Elmhurst College is the latest member of higher education to make a queen sacrifice. The Chicago-area private liberal arts institution faces financial pressures and has launched a plan involving staff and faculty cuts.
Financial pressure seems to come from growing expenses, rather than declining tuition. According to the student newspaper, Elmhurst’s president reports having to draw more heavily on their endowment than anticipated – not for extraordinary costs, but “to pay for operating expenses.”
The managing director of public affairs went further according to a local news site: “Although revenue from student tuition has remained stable at the college, operational costs, salaries and inflation have grown.”
Cuts include closing a day care center and ending mid-year commencement. Plus cutting faculty and staff:
Of the 41 college employees leaving, 17 are faculty members – six of these professors were laid off, six accepted voluntary retirement packages, and five resigned after [Interim President Larry] Braskamp’s Dec. 5 announcement.
Additionally, three professors accepted phased retirement offers, meaning they will leave EC within five years.

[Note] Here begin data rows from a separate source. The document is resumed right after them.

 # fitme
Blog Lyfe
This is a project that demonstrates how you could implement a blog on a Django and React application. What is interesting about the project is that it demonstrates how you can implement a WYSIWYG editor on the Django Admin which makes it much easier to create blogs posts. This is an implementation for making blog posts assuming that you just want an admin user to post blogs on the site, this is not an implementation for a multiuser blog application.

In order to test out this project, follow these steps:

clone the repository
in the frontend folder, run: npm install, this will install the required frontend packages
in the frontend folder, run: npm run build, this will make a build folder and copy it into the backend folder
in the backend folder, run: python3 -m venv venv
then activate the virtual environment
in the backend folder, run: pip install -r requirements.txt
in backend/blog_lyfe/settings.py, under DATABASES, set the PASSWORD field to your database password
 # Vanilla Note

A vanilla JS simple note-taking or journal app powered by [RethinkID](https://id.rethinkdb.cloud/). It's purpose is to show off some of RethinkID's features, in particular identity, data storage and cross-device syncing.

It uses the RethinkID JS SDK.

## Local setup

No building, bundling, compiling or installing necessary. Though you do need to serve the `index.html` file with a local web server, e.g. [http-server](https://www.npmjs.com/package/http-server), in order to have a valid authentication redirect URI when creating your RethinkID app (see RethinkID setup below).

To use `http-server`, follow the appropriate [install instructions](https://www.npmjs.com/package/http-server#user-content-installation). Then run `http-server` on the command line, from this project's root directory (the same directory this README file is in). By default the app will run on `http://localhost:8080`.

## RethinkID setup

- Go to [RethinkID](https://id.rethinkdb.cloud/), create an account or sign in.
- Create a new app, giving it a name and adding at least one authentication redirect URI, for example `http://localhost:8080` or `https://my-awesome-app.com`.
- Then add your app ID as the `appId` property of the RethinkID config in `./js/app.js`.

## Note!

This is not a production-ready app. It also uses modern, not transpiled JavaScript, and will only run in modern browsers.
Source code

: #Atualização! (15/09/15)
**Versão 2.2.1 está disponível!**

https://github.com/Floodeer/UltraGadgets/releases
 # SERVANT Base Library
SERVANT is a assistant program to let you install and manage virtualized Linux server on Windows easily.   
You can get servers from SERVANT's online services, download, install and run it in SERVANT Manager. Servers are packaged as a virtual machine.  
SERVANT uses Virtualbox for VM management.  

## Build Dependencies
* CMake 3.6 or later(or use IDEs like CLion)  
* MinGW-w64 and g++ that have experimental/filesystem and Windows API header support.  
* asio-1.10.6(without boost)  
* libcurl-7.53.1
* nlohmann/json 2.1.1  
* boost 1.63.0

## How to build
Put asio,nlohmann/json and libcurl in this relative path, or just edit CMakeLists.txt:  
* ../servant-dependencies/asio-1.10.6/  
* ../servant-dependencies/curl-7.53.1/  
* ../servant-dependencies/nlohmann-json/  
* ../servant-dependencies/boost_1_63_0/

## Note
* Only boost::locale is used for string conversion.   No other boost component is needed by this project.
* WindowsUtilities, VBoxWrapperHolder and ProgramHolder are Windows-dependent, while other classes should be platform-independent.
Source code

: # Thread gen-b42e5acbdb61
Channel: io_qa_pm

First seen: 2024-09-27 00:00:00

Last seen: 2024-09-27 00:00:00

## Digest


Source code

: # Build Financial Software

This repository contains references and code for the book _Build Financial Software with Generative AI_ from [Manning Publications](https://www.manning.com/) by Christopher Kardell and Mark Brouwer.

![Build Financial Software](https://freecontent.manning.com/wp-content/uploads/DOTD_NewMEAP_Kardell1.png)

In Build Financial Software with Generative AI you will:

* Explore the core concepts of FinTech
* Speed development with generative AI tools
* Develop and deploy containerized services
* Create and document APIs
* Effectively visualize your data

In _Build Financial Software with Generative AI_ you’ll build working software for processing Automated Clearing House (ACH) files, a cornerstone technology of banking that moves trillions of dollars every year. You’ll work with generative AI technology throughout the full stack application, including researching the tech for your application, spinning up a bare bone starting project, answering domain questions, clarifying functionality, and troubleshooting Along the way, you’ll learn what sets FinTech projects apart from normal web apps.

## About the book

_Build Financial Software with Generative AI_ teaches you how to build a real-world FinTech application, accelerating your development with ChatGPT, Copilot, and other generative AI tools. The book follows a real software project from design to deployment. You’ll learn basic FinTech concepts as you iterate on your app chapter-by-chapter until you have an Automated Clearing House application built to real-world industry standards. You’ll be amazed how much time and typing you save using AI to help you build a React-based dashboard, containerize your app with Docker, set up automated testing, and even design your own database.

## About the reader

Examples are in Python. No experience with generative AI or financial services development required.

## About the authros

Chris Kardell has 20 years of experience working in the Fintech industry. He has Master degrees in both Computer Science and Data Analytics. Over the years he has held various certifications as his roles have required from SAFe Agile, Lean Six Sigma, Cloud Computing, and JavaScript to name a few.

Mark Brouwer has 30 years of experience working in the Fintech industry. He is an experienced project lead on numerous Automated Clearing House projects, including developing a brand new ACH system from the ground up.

I can’t determine which programs have been hit, but the campus leadership seems to be making a classic queen sacrifice calculation:
“We were looking for [layoffs] where fewer students would be affected or smaller programs would not be affected,” [Senior Vice President of Academic Affairs and Dean of Faculty Alzada] Tipton said. “Our primary consideration was to do as little damage as possible to students and their ability to study what they want to study and graduate in a timely manner.”
Elmhurst’s leadership offers a detailed, sober, and seemingly transparent view of what will come next:
Tipton believes departments will have to make up for losses by relying more on adjunct faculty and their current full-time professors.
“The most obvious solution for [making up the lost faculty] is to hire more adjunct faculty to replace their courses,” she said. “I think some of the full-time faculty work beyond just teaching will have to be shouldered by other full-time faculty in the departments.”
Furthermore, the loss of so many staff and faculty members will force the college to redefine the roles and responsibilities of employees in departments and offices on-campus, Braskamp said at a Feb. 13 faculty meeting.
I’m impressed Elmhurst keeps up the number of students (and hence tuition), given its location in a declining youth population area (the Midwest).
To sum up: yet another American campus cuts faculty and staff, negatively impacting the school’s academic mission. The queen sacrifice seems to be spreading across the country, despite the national economy being in some form of recovery.